▶ [EXERCISE DETAILS]:
The records below are to be written out exactly, with every picture omitted.

"""

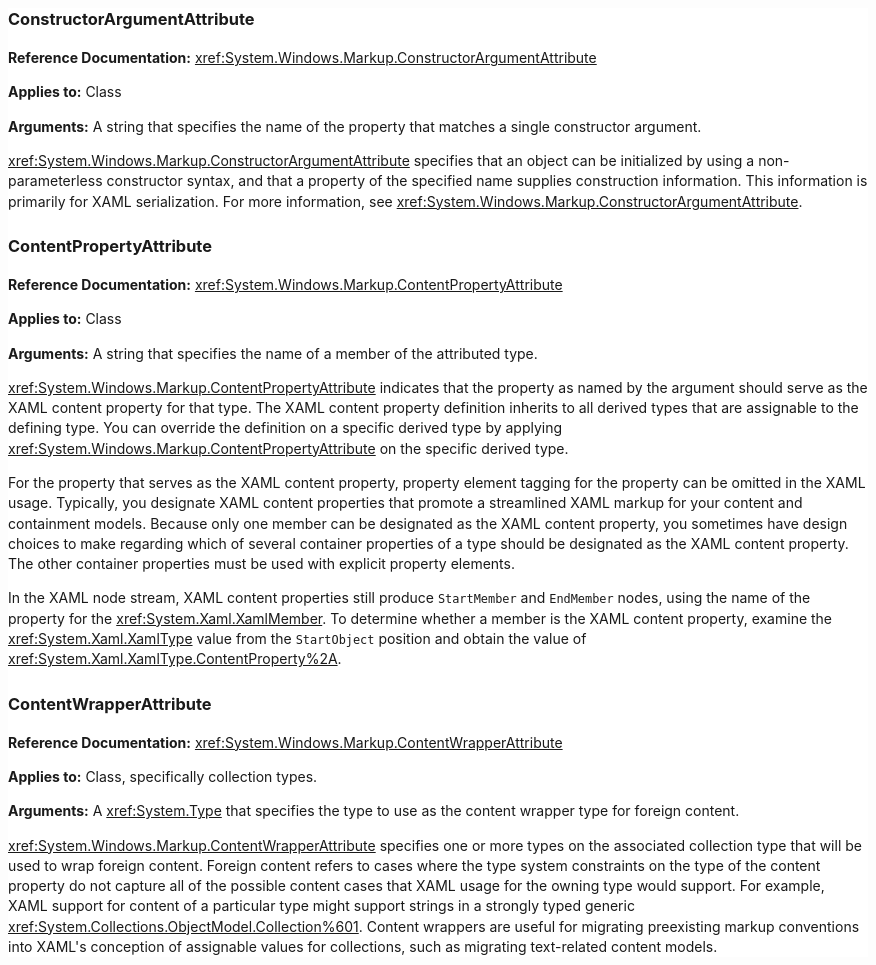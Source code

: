 ### ConstructorArgumentAttribute  
 **Reference Documentation:**  <xref:System.Windows.Markup.ConstructorArgumentAttribute>  
  
 **Applies to:** Class  
  
 **Arguments:** A string that specifies the name of the property that matches a single constructor argument.  
  
 <xref:System.Windows.Markup.ConstructorArgumentAttribute> specifies that an object can be initialized by using a non-parameterless constructor syntax, and that a property of the specified name supplies construction information. This information is primarily for XAML serialization. For more information, see <xref:System.Windows.Markup.ConstructorArgumentAttribute>.  
  
### ContentPropertyAttribute  
 **Reference Documentation:**  <xref:System.Windows.Markup.ContentPropertyAttribute>  
  
 **Applies to:** Class  
  
 **Arguments:** A string that specifies the name of a member of the attributed type.  
  
 <xref:System.Windows.Markup.ContentPropertyAttribute> indicates that the property as named by the argument should serve as the XAML content property for that type. The XAML content property definition inherits to all derived types that are assignable to the defining type. You can override the definition on a specific derived type by applying <xref:System.Windows.Markup.ContentPropertyAttribute> on the specific derived type.  
  
 For the property that serves as the XAML content property, property element tagging for the property can be omitted in the XAML usage. Typically, you designate XAML content properties that promote a streamlined XAML markup for your content and containment models. Because only one member can be designated as the XAML content property, you sometimes have design choices to make regarding which of several container properties of a type should be designated as the XAML content property. The other container properties must be used with explicit property elements.  
  
 In the XAML node stream, XAML content properties still produce `StartMember` and `EndMember` nodes, using the name of the property for the <xref:System.Xaml.XamlMember>. To determine whether a member is the XAML content property, examine the <xref:System.Xaml.XamlType> value from the `StartObject` position and obtain the value of <xref:System.Xaml.XamlType.ContentProperty%2A>.  
  
### ContentWrapperAttribute  
 **Reference Documentation:**  <xref:System.Windows.Markup.ContentWrapperAttribute>  
  
 **Applies to:** Class, specifically collection types.  
  
 **Arguments:** A <xref:System.Type> that specifies the type to use as the content wrapper type for foreign content.  
  
 <xref:System.Windows.Markup.ContentWrapperAttribute> specifies one or more types on the associated collection type that will be used to wrap foreign content. Foreign content refers to cases where the type system constraints on the type of the content property do not capture all of the possible content cases that XAML usage for the owning type would support. For example, XAML support for content of a particular type might support strings in a strongly typed generic <xref:System.Collections.ObjectModel.Collection%601>. Content wrappers are useful for migrating preexisting markup conventions into XAML's conception of assignable values for collections, such as migrating text-related content models.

"""

▶ [WRITTEN REPLY]:
Source code

: ### ConstructorArgumentAttribute  
 **Reference Documentation:**  <xref:System.Windows.Markup.ConstructorArgumentAttribute>  
  
 **Applies to:** Class  
  
 **Arguments:** A string that specifies the name of the property that matches a single constructor argument.  
  
 <xref:System.Windows.Markup.ConstructorArgumentAttribute> specifies that an object can be initialized by using a non-parameterless constructor syntax, and that a property of the specified name supplies construction information. This information is primarily for XAML serialization. For more information, see <xref:System.Windows.Markup.ConstructorArgumentAttribute>.  
  
### ContentPropertyAttribute  
 **Reference Documentation:**  <xref:System.Windows.Markup.ContentPropertyAttribute>  
  
 **Applies to:** Class  
  
 **Arguments:** A string that specifies the name of a member of the attributed type.  
  
 <xref:System.Windows.Markup.ContentPropertyAttribute> indicates that the property as named by the argument should serve as the XAML content property for that type. The XAML content property definition inherits to all derived types that are assignable to the defining type. You can override the definition on a specific derived type by applying <xref:System.Windows.Markup.ContentPropertyAttribute> on the specific derived type.  
  
 For the property that serves as the XAML content property, property element tagging for the property can be omitted in the XAML usage. Typically, you designate XAML content properties that promote a streamlined XAML markup for your content and containment models. Because only one member can be designated as the XAML content property, you sometimes have design choices to make regarding which of several container properties of a type should be designated as the XAML content property. The other container properties must be used with explicit property elements.  
  
 In the XAML node stream, XAML content properties still produce `StartMember` and `EndMember` nodes, using the name of the property for the <xref:System.Xaml.XamlMember>. To determine whether a member is the XAML content property, examine the <xref:System.Xaml.XamlType> value from the `StartObject` position and obtain the value of <xref:System.Xaml.XamlType.ContentProperty%2A>.  
  
### ContentWrapperAttribute  
 **Reference Documentation:**  <xref:System.Windows.Markup.ContentWrapperAttribute>  
  
 **Applies to:** Class, specifically collection types.  
  
 **Arguments:** A <xref:System.Type> that specifies the type to use as the content wrapper type for foreign content.  
  
 <xref:System.Windows.Markup.ContentWrapperAttribute> specifies one or more types on the associated collection type that will be used to wrap foreign content. Foreign content refers to cases where the type system constraints on the type of the content property do not capture all of the possible content cases that XAML usage for the owning type would support. For example, XAML support for content of a particular type might support strings in a strongly typed generic <xref:System.Collections.ObjectModel.Collection%601>. Content wrappers are useful for migrating preexisting markup conventions into XAML's conception of assignable values for collections, such as migrating text-related content models.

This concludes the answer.